文章目录
  1. 1. 前言
  2. 2. 一、下载 Hadoop 源代码
  3. 3. 二、编译 Hadoop
    1. 3.1. 2.1 安装所需的软件包
    2. 3.2. 2.2 打补丁
      1. 3.2.1. AbstractLifeCycle not found
      2. 3.2.2. Failed tests: testNotifyRetries
    3. 3.3. 2.3 编译
  4. 4. 三、复制到指定机器

前言

Hadoop 2.2 所提供的二进制包是针对32位系统进行编译的,其中并未像1.x那样提供了64位的原生库文件。

如果直接使用该二进制包安装,会导致无法使用原生库进行加速。

执行过程中可能会出现如下的警告:

1
2
3
OpenJDK 64-Bit Server VM warning: You have loaded library /home/tao/hadoop2/t/hadoop-2.2.0/lib/native/libhadoop.so.1.0.0 which might have disabled stack guard. The VM will try to fix the stack guard now.
It's highly recommended that you fix the library with 'execstack -c <libfile>', or link it with '-z noexecstack'
14/02/22 23:38:47 WARN util.NativeCodeLoader: Unable to load native-hadoop library for your platform... using builtin-java classes where applicable

虽然可以运行,但是性能可能会受到影响,而且警告信息也比较干扰。因此建议从源代码编译该软件。对于生产环境而言,则可以直接使用 CDH 这类成熟的发布版本,其中已包涵编译好的64位的二进制原生库,因此不用自己编译。

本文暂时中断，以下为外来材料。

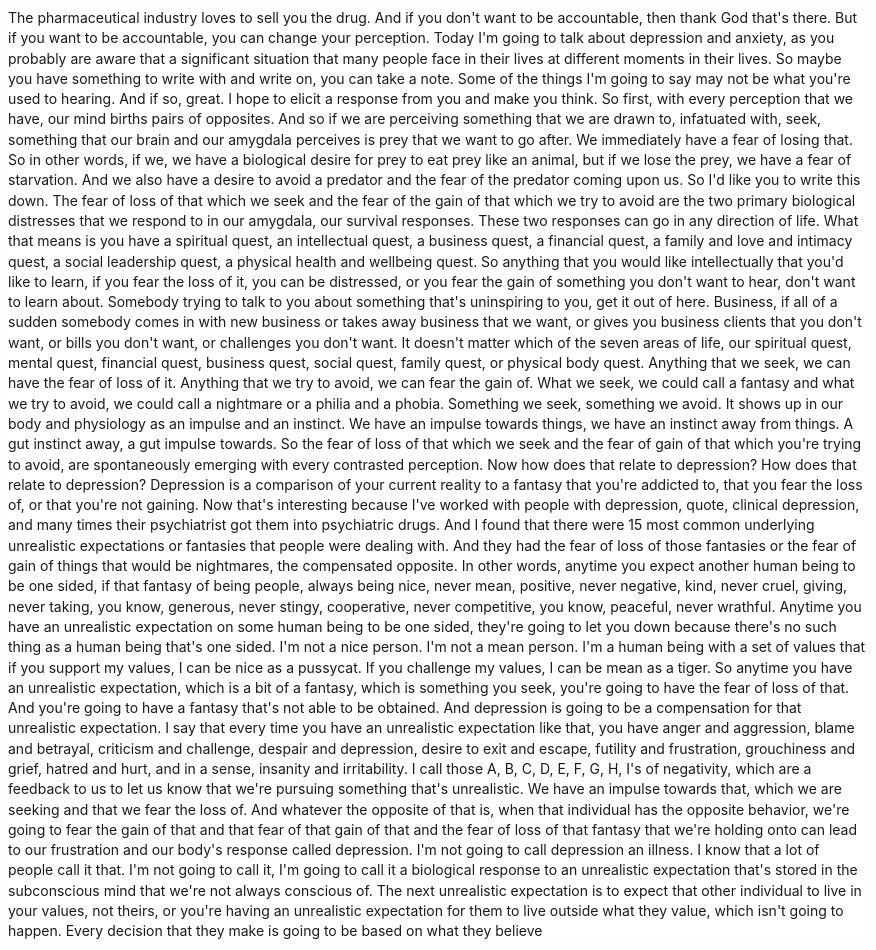  The pharmaceutical industry loves to sell you the drug. And if you don't want to be accountable, then thank God that's there. But if you want to be accountable, you can change your perception. Today I'm going to talk about depression and anxiety, as you probably are aware that a significant situation that many people face in their lives at different moments in their lives. So maybe you have something to write with and write on, you can take a note. Some of the things I'm going to say may not be what you're used to hearing. And if so, great. I hope to elicit a response from you and make you think. So first, with every perception that we have, our mind births pairs of opposites. And so if we are perceiving something that we are drawn to, infatuated with, seek, something that our brain and our amygdala perceives is prey that we want to go after. We immediately have a fear of losing that. So in other words, if we, we have a biological desire for prey to eat prey like an animal, but if we lose the prey, we have a fear of starvation. And we also have a desire to avoid a predator and the fear of the predator coming upon us. So I'd like you to write this down. The fear of loss of that which we seek and the fear of the gain of that which we try to avoid are the two primary biological distresses that we respond to in our amygdala, our survival responses. These two responses can go in any direction of life. What that means is you have a spiritual quest, an intellectual quest, a business quest, a financial quest, a family and love and intimacy quest, a social leadership quest, a physical health and wellbeing quest. So anything that you would like intellectually that you'd like to learn, if you fear the loss of it, you can be distressed, or you fear the gain of something you don't want to hear, don't want to learn about. Somebody trying to talk to you about something that's uninspiring to you, get it out of here. Business, if all of a sudden somebody comes in with new business or takes away business that we want, or gives you business clients that you don't want, or bills you don't want, or challenges you don't want. It doesn't matter which of the seven areas of life, our spiritual quest, mental quest, financial quest, business quest, social quest, family quest, or physical body quest. Anything that we seek, we can have the fear of loss of it. Anything that we try to avoid, we can fear the gain of. What we seek, we could call a fantasy and what we try to avoid, we could call a nightmare or a philia and a phobia. Something we seek, something we avoid. It shows up in our body and physiology as an impulse and an instinct. We have an impulse towards things, we have an instinct away from things. A gut instinct away, a gut impulse towards. So the fear of loss of that which we seek and the fear of gain of that which you're trying to avoid, are spontaneously emerging with every contrasted perception. Now how does that relate to depression? How does that relate to depression? Depression is a comparison of your current reality to a fantasy that you're addicted to, that you fear the loss of, or that you're not gaining. Now that's interesting because I've worked with people with depression, quote, clinical depression, and many times their psychiatrist got them into psychiatric drugs. And I found that there were 15 most common underlying unrealistic expectations or fantasies that people were dealing with. And they had the fear of loss of those fantasies or the fear of gain of things that would be nightmares, the compensated opposite. In other words, anytime you expect another human being to be one sided, if that fantasy of being people, always being nice, never mean, positive, never negative, kind, never cruel, giving, never taking, you know, generous, never stingy, cooperative, never competitive, you know, peaceful, never wrathful. Anytime you have an unrealistic expectation on some human being to be one sided, they're going to let you down because there's no such thing as a human being that's one sided. I'm not a nice person. I'm not a mean person. I'm a human being with a set of values that if you support my values, I can be nice as a pussycat. If you challenge my values, I can be mean as a tiger. So anytime you have an unrealistic expectation, which is a bit of a fantasy, which is something you seek, you're going to have the fear of loss of that. And you're going to have a fantasy that's not able to be obtained. And depression is going to be a compensation for that unrealistic expectation. I say that every time you have an unrealistic expectation like that, you have anger and aggression, blame and betrayal, criticism and challenge, despair and depression, desire to exit and escape, futility and frustration, grouchiness and grief, hatred and hurt, and in a sense, insanity and irritability. I call those A, B, C, D, E, F, G, H, I's of negativity, which are a feedback to us to let us know that we're pursuing something that's unrealistic. We have an impulse towards that, which we are seeking and that we fear the loss of. And whatever the opposite of that is, when that individual has the opposite behavior, we're going to fear the gain of that and that fear of that gain of that and the fear of loss of that fantasy that we're holding onto can lead to our frustration and our body's response called depression. I'm not going to call depression an illness. I know that a lot of people call it that. I'm not going to call it, I'm going to call it a biological response to an unrealistic expectation that's stored in the subconscious mind that we're not always conscious of. The next unrealistic expectation is to expect that other individual to live in your values, not theirs, or you're having an unrealistic expectation for them to live outside what they value, which isn't going to happen. Every decision that they make is going to be based on what they believe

尽量不要选择在生产服务器进行编译,可以在任意一台64位的 Ubuntu 的机器上进行编译,编译后将生成用于安装的 hadoop-2.2.0.tar.gz 文件,将其复制到目标服务器上的~/hadoop2目录即可。

一、下载 Hadoop 源代码

我们将编译当前 2.x 系列的稳定版本 2.2.0,访问官网:http://hadoop.apache.org

Download HadoopreleasesDownloadDownload a release now! ⇨ 选择合适的镜像 ⇨ hadoop-2.2.0/ ⇨ 我们将下载 hadoop-2.2.0-src.tar.gz 这个文件。

我们可以用浏览器下载后,上传到 Ubuntu 的机器上,也可以像下面这样,直接在 Ubuntu 下载该文件。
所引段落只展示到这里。